Depois da corrida Kids I, veio a II
e a III. Estes foram eventos de um dia, em anos distintos. Embalada pelo êxito
desses eventos, criou um projeto ainda mais ambicioso: o Projeto Verão. Ele era
uma "colônia de férias" nas tardes de verão, ao longo de 4 semanas e
dentro do condomínio. Todas as habilidades da Fabi foram levadas ao extremo e o
sucesso fez com que o projeto fosse repetido em uma segunda edição, atingindo
mais de 80 crianças nessa etapa. Em paralelo ao trabalho com adultos e
crianças, ela não se descuidava do trabalho voluntário com os velhinhos na
igreja que frequentávamos. O sucesso, naquele momento, era todo dela.
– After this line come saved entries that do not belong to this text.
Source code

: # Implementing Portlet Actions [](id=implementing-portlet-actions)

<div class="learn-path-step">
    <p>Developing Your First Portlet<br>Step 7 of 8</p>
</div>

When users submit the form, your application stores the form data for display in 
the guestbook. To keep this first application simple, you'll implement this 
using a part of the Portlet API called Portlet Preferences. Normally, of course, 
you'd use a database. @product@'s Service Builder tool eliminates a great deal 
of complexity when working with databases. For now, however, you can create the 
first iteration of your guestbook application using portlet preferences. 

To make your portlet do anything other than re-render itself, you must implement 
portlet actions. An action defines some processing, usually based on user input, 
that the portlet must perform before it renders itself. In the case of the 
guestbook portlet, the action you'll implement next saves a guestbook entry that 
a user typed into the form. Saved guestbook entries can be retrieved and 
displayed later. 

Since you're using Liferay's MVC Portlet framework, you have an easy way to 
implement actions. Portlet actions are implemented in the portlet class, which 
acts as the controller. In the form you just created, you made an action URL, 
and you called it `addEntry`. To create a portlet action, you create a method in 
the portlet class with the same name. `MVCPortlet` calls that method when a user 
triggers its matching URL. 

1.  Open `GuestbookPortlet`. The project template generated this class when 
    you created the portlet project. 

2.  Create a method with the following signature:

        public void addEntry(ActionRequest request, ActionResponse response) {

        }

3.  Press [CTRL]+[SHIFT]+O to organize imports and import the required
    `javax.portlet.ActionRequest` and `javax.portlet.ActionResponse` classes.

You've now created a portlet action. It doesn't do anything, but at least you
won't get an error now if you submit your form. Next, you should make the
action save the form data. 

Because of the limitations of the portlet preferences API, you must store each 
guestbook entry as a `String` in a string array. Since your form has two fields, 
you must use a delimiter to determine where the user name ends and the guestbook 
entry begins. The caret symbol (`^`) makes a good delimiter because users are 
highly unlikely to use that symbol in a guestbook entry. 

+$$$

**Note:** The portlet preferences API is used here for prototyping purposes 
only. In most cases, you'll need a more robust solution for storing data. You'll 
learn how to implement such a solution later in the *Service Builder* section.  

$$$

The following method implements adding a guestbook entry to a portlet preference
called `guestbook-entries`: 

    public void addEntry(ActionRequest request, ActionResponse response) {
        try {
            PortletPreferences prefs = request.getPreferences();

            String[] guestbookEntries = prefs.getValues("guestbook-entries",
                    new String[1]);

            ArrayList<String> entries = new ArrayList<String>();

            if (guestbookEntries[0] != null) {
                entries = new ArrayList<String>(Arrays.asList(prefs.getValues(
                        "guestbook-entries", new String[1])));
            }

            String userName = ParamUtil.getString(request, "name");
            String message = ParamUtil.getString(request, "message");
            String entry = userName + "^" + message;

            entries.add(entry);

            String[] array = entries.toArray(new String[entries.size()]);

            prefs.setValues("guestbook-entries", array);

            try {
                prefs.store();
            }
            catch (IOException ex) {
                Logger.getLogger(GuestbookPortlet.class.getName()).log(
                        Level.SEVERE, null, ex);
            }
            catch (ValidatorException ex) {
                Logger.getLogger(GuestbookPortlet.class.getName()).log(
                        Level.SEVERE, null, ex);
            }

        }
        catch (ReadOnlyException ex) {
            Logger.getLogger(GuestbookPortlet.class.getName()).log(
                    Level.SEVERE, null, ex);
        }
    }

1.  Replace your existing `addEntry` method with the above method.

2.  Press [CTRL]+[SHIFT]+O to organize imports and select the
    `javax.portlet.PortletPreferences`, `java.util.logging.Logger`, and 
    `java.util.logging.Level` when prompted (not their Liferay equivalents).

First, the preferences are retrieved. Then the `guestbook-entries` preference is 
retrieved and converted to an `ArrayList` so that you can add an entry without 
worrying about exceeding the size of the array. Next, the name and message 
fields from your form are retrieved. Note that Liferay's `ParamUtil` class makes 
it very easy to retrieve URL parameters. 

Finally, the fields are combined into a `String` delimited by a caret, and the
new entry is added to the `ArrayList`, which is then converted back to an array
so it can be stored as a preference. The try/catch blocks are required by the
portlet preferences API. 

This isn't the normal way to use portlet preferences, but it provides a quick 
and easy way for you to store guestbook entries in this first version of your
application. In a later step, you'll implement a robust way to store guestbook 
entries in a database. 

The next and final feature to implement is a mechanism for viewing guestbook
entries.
Porém, em uma decisão envolvendo
agora os quatro integrantes da família, resolvi aceitar um convite da IBM para
regressar à São Paulo. A Fabi, novamente, teve que parar um projeto e começar
um novo. Guerreira como é, não desperdiçou se quer uma semana de trabalho. Em
menos de um mês, ela já tinha reconquistado algumas ex-alunas da sua atividade
de personal training, resultado direto das suas qualidades e da forma como lida
com seus clientes.
Estabelecidos novamente em São Paulo,
ela aproveitou para fazer as devidas atualizações de conhecimento e remontar
sua carteira de alunos. Aqui se faz necessário explicar uma expressão que usei
anteriormente de aluno(a)/amigo(a). A Fabi possui um carisma próprio e múltiplas
habilidades desenvolvidas que a fazem focar em seus clientes, com uma atuação e
preocupação genuínas com suas vidas e objetivos. A consequência disso é que muitos
acabam ultrapassando a fronteira de ser somente alunos ou clientes e acabam se
tornando também amigos.
A vida em São Paulo ganhou um novo
ritmo e a maturidade ajudou a simplificar as coisas. O lema da Fabi para uma
vida saudável é composto por dois grandes blocos: atividade física e boa
alimentação. Para o primeiro, ela é mestre, e para o segundo, uma fiel
seguidora. Ela pratica o que fala e acredita de fato nisso. Porém, não ficava satisfeita
em não poder ajudar suas alunas e alunos em encontrar o equilíbrio na vida com
a alimentação. Para romper com essa insatisfação, ela voltou à sala de aula.
Desde fevereiro, está cursando graduação em Nutrição pelo Senac-SP. Novas
habilidades virão para complementar uma profissional nos seus agora 50 anos de
vida. Tenho certeza que ela será grande nesta área também, dando mais um passo importante
na sua carreira profissional e levando bem-estar para quem ela toca.
A história da Fabi é um bom exemplo
das capacidades que nós humanos temos de enfrentar as situações disruptivas e
abrir novas frentes de oportunidades na vida. Claro que isso requer constante
capacitação para incorporar novos conhecimentos, experiências distintas para
desenvolver novas habilidades e atitudes proativas que explorem as
oportunidades de maneira positiva.
Não importa os desafios que estejam à
sua frente. Buscar novos conhecimentos e habilidades sempre será a melhor
maneira de vencê-los. Estamos muito longe de termos uma tecnologia que adquira
tantos conhecimentos em áreas tão diversas, passando de habilidades técnicas à
humanas e de uma maneira tão natural. Até lá, nossa capacidade de adaptação
para viver uma nova realidade é uma habilidade a ser ainda mais explorada. A
trajetória profissional da Fabi demonstra que isso é possível e serve de
inspiração para todos nós. E veja que aqui não comentei quase nada sobre sua
vida pessoal, como mãe, mulher e companheira, o que daria um tom ainda mais
admirável e empolgante. Mas isso é tema para uma outra história.